А в присутствии двоих из них — Кирсанова и Асеева — сам читал стихи на вечере студентов Литературного института в Дубовом зале писательского клуба, на том знаменитом вечере 1947-го, где добыл свой первый успех мой однокурсник Володя Солоухин, прочитавший «Дождь в степи».

Маяковского мама не любила.

И недоуменно пожимала плечами, застав меня — школьника, а потом студента — за упоенным чтением его поэм.

Когда я спрашивал ее — почему? почему Асеев и Кирсанов, а Маяковский — нет? — она отвечала всегда одно и то же.

Что однажды в машинописное бюро редакции газеты «Вечернее Радио», где она работала, заглянул мужлан в шубе волчьего меха, с квадратной челюстью, папиросой, закушенной в зубах, обвел взглядом склоненных над «ундервудами» барышень и спросил: «А где здесь нужник?» Она ответила ему: «Не здесь».

Но прежде, чем стать машинисткой в «Вечернем Радио», она, как принято говорить, прошла славный трудовой и даже боевой путь.

Девочка из пятого класса гимназии, с косичками на затылке, после того, как гимназии упразднили, перешла в обычную школу.

Но и там учиться дальше ей не пришлось. В семье, потерявшей кормильца, лишившейся родного крова, на ее иждивении оказались пожилая мать и двое малолетних братцев — Жоржик и Витяка. Старшие сестры Оля и Ася были уже далеко, на их возвращение, на их помощь рассчитывать теперь не приходилось. Старший брат Николай был невесть где. И работать, добывать скудный паек живущей впроголодь семье выпало ей, больше некому.

Пятнадцатилетняя девочка поступает на службу туда, куда взяли.
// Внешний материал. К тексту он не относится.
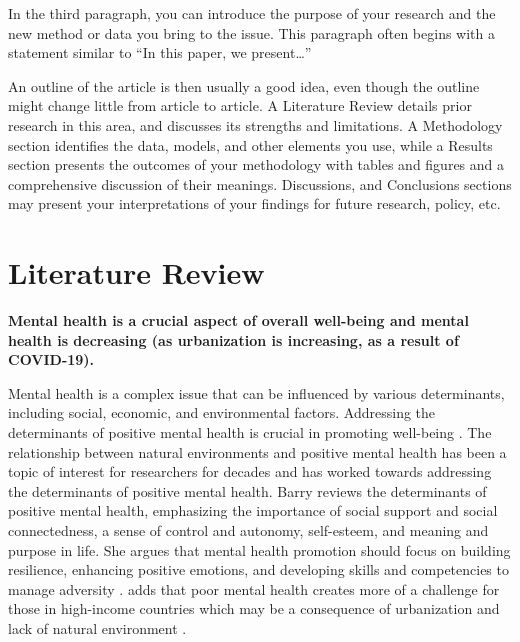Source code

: \documentclass[
  letterpaper,
  authoryear]{elsarticle}
\begin{document}
In the third paragraph, you can introduce the purpose of your research
and the new method or data you bring to the issue. This paragraph often
begins with a statement similar to ``In this paper, we present\ldots{}''

An outline of the article is then usually a good idea, even though the
outline might change little from article to article. A Literature Review
details prior research in this area, and discusses its strengths and
limitations. A Methodology section identifies the data, models, and
other elements you use, while a Results section presents the outcomes of
your methodology with tables and figures and a comprehensive discussion
of their meanings. Discussions, and Conclusions sections may present
your interpretations of your findings for future research, policy, etc.


\hypertarget{literature-review}{%
\section{Literature Review}\label{literature-review}}

\textbf{Mental health is a crucial aspect of overall well-being and
mental health is decreasing (as urbanization is increasing, as a result
of COVID-19).}

Mental health is a complex issue that can be influenced by various
determinants, including social, economic, and environmental factors.
Addressing the determinants of positive mental health is crucial in
promoting well-being \citep{barry2009} . The relationship between
natural environments and positive mental health has been a topic of
interest for researchers for decades and has worked towards addressing
the determinants of positive mental health. Barry reviews the
determinants of positive mental health, emphasizing the importance of
social support and social connectedness, a sense of control and
autonomy, self-esteem, and meaning and purpose in life. She argues that
mental health promotion should focus on building resilience, enhancing
positive emotions, and developing skills and competencies to manage
adversity \citep{barry2009} . \citet{white2021} adds that poor mental
health creates more of a challenge for those in high-income countries
which may be a consequence of urbanization and lack of natural
environment \citep{white2021}.
\end{document}
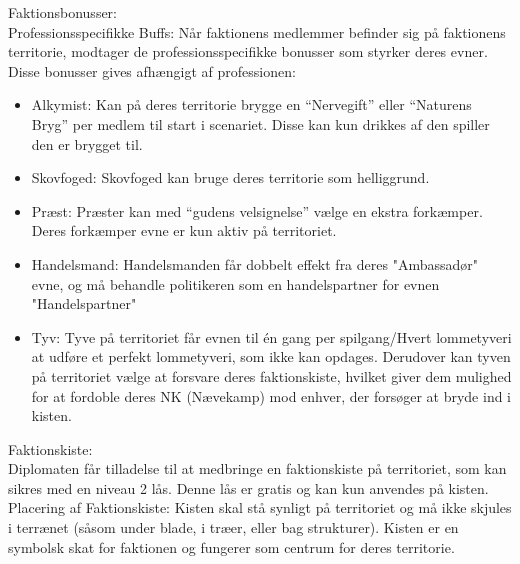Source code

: Faktionsbonusser:\\
Professionsspecifikke Buffs: Når faktionens medlemmer befinder sig på faktionens territorie, modtager de professionsspecifikke bonusser som styrker deres evner. Disse bonusser gives afhængigt af professionen:
\begin{itemize}
    \item Alkymist: Kan på deres territorie brygge en “Nervegift” eller “Naturens Bryg” per medlem til start i scenariet. Disse kan kun drikkes af den spiller den er brygget til.
    \item Skovfoged: Skovfoged kan bruge deres territorie som helliggrund.
    \item Præst: Præster kan med “gudens velsignelse” vælge en ekstra forkæmper. Deres forkæmper evne er kun aktiv på territoriet.
    \item Handelsmand: Handelsmanden får dobbelt effekt fra deres "Ambassadør" evne, og må behandle politikeren som en handelspartner for evnen "Handelspartner"
    \item Tyv: Tyve på territoriet får evnen til én gang per spilgang/Hvert lommetyveri at udføre et perfekt lommetyveri, som ikke kan opdages. Derudover kan tyven på territoriet vælge at forsvare deres faktionskiste, hvilket giver dem mulighed for at fordoble deres NK (Nævekamp) mod enhver, der forsøger at bryde ind i kisten.
\end{itemize}
Faktionskiste:\\
Diplomaten får tilladelse til at medbringe en faktionskiste på territoriet, som kan sikres med en niveau 2 lås. Denne lås er gratis og kan kun anvendes på kisten.\\
Placering af Faktionskiste: Kisten skal stå synligt på territoriet og må ikke skjules i terrænet (såsom under blade, i træer, eller bag strukturer). Kisten er en symbolsk skat for faktionen og fungerer som centrum for deres territorie.










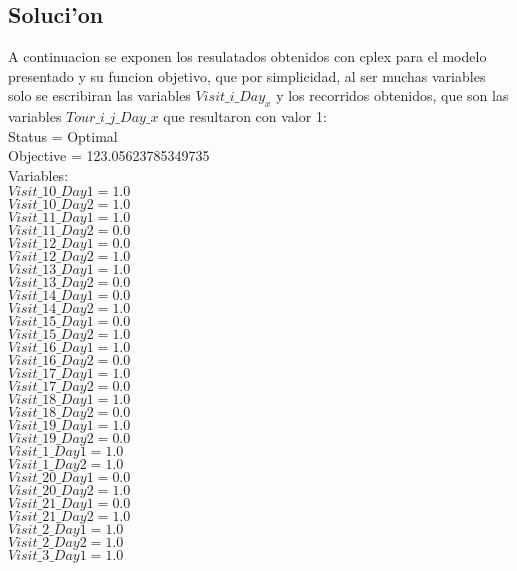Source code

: \subsection{Soluci'on}
A continuacion se exponen los resulatados obtenidos con cplex para el modelo presentado y su funcion objetivo, que por simplicidad, al ser muchas variables solo se escribiran las variables $Visit\_i\_Day_x$ y los recorridos obtenidos, que son las variables $Tour\_i\_j\_Day\_x$ que resultaron con valor 1: \\
Status = Optimal\\
Objective = 123.05623785349735\\
Variables: \\
$Visit\_10\_Day1 = 1.0$\\
$Visit\_10\_Day2 = 1.0$\\
$Visit\_11\_Day1 = 1.0$\\
$Visit\_11\_Day2 = 0.0$\\
$Visit\_12\_Day1 = 0.0$\\
$Visit\_12\_Day2 = 1.0$\\
$Visit\_13\_Day1 = 1.0$\\
$Visit\_13\_Day2 = 0.0$\\
$Visit\_14\_Day1 = 0.0$\\
$Visit\_14\_Day2 = 1.0$\\
$Visit\_15\_Day1 = 0.0$\\
$Visit\_15\_Day2 = 1.0$\\
$Visit\_16\_Day1 = 1.0$\\
$Visit\_16\_Day2 = 0.0$\\
$Visit\_17\_Day1 = 1.0$\\
$Visit\_17\_Day2 = 0.0$\\
$Visit\_18\_Day1 = 1.0$\\
$Visit\_18\_Day2 = 0.0$\\
$Visit\_19\_Day1 = 1.0$\\
$Visit\_19\_Day2 = 0.0$\\
$Visit\_1\_Day1 = 1.0$\\
$Visit\_1\_Day2 = 1.0$\\
$Visit\_20\_Day1 = 0.0$\\
$Visit\_20\_Day2 = 1.0$\\
$Visit\_21\_Day1 = 0.0$\\
$Visit\_21\_Day2 = 1.0$\\
$Visit\_2\_Day1 = 1.0$\\
$Visit\_2\_Day2 = 1.0$\\
$Visit\_3\_Day1 = 1.0$\\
А именно: в штаб войск Украинского военного округа.

Я верчу в руках — осторожно, боясь, что рассыплется в прах, — бумажку, удостоверяющую, что предъявитель сего, Приходько Лидия Андреевна, действительно работает машинисткой в учреждении, которое называется ЧУСОСНАБАРМУКРЗАП, что расшифровывается как Чрезвычайный уполномоченный совета по снабжению украинской запасной армии. Датировано февралем двадцатого.

Здесь она прослужила два года. Благо, это было хоть недалеко от дома, на площади Руднева.

Название конторы, куда ее перевели, было еще более впечатляющим: штаб войск Государственного Политического Управления Украинского округа, то есть ГПУ, Чека.

Здесь она тоже работала машинисткой. Но служба оказалась более подвижной.

Она рассказывала мне. Ездила по Новороссии, по Крыму на бронепоезде «Красный оборонец», который гонял по степи банды Махна и атамана Зеленого. В районе Джанкоя бронепоезд попал в засаду, выдержал жестокий бой.

Начальник бронепоезда Ленговский назначил ее своим личным секретарем…

Здесь, уловив мой смятенный взгляд, она поспешила добавить:

— Жена Ленговского ездила на бронепоезде вместе с ним.

Степь, перекопанное поле, бандитские тачанки, вырывающиеся из орешника, четверки вспененных коней, заслоны из телег на их пути, взрывы гранат, пулеметный стрекот…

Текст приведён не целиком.